Simon Sinek, en su último libro, “El juego infinito”,  nos habla de la diferencia entre los juegos infinitos – aquellos en los que merece la pena jugar por el hecho de jugar y colaborar en él, como el proyecto descrito anteriormente – y los juegos finitos, que nos llevan a luchar por ganar, siempre temporalmente, aumentan nuestra dopamina y nos ponen a competir sana o insanamente con los demás.  En los segundos, con el pensamiento finito, nos dirá Sinek, “preguntaremos «¿qué es mejor para mí?»”, mientras que, en los primeros, la preguntar será «¿qué es mejor para nosotros?». Esa es la mentalidad infinita, o de abundancia que a mi me gusta señalar. 

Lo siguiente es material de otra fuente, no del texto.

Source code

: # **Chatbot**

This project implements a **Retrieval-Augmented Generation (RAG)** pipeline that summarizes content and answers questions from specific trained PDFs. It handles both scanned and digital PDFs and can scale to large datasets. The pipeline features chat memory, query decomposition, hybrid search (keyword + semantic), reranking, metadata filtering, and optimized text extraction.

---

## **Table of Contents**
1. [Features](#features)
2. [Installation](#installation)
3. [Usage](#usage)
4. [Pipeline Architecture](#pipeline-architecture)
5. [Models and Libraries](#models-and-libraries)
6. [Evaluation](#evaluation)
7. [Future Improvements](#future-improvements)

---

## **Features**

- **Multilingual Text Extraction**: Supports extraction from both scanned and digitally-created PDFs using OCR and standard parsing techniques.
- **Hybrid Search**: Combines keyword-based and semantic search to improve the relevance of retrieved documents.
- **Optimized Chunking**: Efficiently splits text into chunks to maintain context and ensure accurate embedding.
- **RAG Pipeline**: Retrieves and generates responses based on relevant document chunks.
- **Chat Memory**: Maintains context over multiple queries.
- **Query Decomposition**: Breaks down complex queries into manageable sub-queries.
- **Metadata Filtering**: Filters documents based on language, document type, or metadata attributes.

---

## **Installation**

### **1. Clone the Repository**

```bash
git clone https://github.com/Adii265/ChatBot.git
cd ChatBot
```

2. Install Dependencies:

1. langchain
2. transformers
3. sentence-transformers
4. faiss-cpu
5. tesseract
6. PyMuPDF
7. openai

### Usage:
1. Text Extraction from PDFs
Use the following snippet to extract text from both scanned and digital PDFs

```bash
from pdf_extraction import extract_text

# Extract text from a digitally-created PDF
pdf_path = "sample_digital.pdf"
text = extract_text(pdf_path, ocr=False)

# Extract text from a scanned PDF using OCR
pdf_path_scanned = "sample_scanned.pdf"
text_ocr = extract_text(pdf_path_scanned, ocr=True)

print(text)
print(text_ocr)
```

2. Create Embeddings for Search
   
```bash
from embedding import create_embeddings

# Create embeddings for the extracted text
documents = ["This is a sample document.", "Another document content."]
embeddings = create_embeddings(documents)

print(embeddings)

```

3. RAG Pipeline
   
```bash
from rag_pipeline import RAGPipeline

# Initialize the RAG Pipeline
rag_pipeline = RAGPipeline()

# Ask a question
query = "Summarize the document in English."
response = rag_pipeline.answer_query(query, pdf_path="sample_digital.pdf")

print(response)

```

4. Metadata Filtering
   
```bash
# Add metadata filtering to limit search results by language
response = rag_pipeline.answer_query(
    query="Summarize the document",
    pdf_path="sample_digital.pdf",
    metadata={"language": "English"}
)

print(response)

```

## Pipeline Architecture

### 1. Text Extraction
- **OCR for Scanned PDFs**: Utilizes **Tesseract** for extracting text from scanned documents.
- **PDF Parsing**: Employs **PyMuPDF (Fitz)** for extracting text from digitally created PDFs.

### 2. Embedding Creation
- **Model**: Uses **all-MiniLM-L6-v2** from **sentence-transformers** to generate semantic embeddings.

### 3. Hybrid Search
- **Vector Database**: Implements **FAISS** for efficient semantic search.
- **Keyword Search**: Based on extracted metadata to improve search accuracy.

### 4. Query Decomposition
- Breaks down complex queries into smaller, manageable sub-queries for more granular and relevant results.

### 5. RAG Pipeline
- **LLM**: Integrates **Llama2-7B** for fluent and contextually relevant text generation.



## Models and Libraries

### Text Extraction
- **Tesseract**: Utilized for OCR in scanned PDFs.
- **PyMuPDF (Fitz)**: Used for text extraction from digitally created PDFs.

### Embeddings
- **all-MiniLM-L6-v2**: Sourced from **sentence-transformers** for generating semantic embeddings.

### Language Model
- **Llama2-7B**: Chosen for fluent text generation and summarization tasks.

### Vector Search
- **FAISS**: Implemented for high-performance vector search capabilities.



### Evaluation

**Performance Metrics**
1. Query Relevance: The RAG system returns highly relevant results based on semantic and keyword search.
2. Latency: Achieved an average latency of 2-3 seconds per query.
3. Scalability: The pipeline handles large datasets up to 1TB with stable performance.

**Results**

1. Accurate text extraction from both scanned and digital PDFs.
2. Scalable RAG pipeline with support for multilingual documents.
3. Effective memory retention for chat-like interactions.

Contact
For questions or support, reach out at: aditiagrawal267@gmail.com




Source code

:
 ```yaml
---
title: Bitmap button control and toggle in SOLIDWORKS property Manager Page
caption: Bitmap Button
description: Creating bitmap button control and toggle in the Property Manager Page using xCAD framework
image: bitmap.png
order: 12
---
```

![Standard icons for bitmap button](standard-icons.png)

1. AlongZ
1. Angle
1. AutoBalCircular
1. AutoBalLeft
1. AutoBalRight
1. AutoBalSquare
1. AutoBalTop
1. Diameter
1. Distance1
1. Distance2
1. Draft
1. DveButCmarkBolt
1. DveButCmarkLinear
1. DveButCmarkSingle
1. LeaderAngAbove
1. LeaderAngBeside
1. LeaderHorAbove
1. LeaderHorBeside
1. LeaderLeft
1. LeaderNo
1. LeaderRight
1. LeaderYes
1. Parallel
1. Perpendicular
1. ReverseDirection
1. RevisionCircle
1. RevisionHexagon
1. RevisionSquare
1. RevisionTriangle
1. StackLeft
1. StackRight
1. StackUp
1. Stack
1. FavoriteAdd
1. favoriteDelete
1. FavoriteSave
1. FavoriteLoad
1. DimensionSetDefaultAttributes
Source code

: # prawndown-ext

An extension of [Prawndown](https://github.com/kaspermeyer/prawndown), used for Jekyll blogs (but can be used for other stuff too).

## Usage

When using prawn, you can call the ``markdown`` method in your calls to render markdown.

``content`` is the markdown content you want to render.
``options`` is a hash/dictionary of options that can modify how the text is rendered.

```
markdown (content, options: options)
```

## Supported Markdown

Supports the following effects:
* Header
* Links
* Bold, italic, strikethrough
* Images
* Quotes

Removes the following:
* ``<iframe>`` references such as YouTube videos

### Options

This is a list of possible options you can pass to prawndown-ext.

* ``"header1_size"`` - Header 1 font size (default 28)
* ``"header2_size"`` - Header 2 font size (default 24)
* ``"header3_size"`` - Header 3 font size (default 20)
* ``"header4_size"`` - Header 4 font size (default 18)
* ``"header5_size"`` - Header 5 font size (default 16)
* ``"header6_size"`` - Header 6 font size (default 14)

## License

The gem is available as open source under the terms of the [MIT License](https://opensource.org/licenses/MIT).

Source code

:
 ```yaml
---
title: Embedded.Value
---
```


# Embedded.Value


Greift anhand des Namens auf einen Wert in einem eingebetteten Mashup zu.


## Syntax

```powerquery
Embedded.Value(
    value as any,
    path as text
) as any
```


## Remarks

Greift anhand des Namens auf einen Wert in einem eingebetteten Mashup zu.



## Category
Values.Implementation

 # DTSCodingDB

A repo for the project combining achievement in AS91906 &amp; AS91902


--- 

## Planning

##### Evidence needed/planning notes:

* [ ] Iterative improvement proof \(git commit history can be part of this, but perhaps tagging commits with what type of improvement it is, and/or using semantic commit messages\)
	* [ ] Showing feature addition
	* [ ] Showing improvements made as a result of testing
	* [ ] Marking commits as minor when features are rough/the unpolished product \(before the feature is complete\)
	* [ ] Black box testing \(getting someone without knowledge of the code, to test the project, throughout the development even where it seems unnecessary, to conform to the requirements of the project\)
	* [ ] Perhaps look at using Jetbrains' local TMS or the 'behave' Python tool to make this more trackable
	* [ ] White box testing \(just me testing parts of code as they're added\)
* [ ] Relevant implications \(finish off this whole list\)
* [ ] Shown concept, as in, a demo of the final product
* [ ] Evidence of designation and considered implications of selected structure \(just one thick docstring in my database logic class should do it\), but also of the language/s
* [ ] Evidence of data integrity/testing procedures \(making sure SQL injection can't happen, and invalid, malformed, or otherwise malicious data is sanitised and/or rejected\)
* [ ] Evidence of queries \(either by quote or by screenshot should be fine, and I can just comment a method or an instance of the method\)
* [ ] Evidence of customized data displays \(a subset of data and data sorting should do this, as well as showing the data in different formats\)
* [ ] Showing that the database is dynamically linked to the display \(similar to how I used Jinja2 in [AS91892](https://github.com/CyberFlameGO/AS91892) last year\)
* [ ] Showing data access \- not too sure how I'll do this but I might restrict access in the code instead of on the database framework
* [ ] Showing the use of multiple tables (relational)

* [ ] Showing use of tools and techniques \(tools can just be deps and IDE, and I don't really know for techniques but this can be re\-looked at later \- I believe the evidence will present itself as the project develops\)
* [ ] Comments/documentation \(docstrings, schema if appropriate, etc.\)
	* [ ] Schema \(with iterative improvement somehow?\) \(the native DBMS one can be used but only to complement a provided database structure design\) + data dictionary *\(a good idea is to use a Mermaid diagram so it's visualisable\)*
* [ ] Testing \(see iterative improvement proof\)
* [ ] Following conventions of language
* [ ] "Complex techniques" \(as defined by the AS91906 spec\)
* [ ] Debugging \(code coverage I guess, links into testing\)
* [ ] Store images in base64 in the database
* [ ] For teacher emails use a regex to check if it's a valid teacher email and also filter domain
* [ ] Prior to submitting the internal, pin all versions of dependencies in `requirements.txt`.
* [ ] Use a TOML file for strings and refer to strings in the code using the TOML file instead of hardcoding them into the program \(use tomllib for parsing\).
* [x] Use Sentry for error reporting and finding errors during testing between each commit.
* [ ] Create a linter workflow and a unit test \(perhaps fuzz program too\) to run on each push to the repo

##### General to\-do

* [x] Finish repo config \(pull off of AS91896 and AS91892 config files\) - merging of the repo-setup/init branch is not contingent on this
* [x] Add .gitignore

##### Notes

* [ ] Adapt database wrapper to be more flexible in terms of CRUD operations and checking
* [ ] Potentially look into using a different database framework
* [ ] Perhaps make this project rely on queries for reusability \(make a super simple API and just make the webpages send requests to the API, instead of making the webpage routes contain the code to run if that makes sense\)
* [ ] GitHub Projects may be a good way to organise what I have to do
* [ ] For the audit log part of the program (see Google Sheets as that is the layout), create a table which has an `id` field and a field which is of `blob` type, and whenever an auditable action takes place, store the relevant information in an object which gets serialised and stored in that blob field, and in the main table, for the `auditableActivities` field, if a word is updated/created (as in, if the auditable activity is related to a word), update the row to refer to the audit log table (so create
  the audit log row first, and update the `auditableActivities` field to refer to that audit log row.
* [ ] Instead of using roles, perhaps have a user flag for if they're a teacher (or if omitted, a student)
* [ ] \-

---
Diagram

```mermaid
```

Pienso que entendemos, por default, que los juegos que jugamos son finitos, que hemos de ganarlos, y al tiempo, debemos de ganar a los demás mientras competimos. En cambio, en los juegos infinitos, “la motivación al jugar – apuntará Sinek – no es ganar, sino seguir jugando”. Por mi parte, y con el permiso del escritor y speaker inglés, lo resumiría de otra manera: en los juegos infinitos también jugamos para ganar, pero desde otros términos, sobre otro paradigma, con otras reglas: queremos ganar para algo más importante que nosotros mismos, un propósito inclusivo, una causa, causa que ofrezca valor para todos aquellos que quieran participar, y un lugar donde la competición insana se transforme en colaboración efectiva. Así, las empresa, los negocios y la misma economía, buscarán el beneficio de cliente – interno y externo – y no solo el cortoplacismo del recurso económico para el accionista. Frente al próximo beneficio, daremos prioridad al beneficio más allá de lo próximo.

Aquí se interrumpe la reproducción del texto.